§ TASK TO CARRY OUT: Copy each line below in which the string "Image" appears.

Extracted data entries
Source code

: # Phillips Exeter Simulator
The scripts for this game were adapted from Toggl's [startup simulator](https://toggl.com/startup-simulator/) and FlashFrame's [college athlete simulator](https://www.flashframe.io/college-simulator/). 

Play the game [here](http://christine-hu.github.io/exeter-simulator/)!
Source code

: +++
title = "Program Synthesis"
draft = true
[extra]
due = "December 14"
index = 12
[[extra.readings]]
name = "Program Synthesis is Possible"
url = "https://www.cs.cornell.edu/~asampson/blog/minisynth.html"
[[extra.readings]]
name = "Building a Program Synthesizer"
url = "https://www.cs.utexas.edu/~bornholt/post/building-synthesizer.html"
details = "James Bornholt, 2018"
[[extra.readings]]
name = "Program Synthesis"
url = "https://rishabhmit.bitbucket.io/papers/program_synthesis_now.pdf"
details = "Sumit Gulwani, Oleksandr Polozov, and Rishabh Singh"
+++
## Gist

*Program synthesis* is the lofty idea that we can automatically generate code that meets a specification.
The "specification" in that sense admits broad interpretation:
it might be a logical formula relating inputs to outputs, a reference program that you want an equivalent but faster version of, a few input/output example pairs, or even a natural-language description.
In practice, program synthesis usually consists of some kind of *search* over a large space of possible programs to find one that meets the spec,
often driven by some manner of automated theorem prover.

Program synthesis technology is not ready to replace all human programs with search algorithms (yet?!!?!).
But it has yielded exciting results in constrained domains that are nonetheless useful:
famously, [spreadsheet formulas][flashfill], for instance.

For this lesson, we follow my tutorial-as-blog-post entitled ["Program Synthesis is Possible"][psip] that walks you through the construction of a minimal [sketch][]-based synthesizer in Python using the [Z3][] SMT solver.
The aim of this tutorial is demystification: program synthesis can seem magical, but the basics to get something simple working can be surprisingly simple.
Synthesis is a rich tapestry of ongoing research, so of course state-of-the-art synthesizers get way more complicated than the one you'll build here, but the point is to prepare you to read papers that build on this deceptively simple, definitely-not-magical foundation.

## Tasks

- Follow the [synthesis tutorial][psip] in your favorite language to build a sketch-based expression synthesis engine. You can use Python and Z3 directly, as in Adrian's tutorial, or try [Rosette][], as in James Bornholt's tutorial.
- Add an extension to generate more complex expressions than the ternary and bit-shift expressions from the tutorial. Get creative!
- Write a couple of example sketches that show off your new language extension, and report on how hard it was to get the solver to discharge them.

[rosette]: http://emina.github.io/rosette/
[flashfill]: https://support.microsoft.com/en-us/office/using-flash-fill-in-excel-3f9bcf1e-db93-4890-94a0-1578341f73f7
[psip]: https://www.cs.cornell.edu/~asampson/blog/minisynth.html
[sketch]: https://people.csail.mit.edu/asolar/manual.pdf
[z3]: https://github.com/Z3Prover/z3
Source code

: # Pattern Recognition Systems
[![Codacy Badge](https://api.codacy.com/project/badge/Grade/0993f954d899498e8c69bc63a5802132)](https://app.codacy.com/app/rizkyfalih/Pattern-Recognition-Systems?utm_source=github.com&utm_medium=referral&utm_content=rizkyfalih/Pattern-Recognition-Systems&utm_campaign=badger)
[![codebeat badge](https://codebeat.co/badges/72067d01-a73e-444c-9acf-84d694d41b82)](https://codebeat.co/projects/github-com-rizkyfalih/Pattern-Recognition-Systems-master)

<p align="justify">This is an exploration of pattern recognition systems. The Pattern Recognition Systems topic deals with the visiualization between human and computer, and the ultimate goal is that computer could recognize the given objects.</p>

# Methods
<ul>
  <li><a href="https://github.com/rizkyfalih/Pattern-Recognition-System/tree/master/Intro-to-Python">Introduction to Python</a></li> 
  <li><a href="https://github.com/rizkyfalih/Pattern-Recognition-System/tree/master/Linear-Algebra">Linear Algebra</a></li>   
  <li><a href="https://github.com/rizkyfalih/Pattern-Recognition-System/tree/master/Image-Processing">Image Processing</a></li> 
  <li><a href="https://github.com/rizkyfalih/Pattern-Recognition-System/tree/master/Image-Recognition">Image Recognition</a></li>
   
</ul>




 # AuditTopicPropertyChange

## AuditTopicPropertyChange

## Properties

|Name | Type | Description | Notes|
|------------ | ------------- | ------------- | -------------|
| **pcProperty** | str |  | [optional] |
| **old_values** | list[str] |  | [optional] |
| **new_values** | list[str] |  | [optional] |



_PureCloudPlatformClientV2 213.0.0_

§ FINAL ANSWER:
  <li><a href="https://github.com/rizkyfalih/Pattern-Recognition-System/tree/master/Image-Processing">Image Processing</a></li> 
  <li><a href="https://github.com/rizkyfalih/Pattern-Recognition-System/tree/master/Image-Recognition">Image Recognition</a></li>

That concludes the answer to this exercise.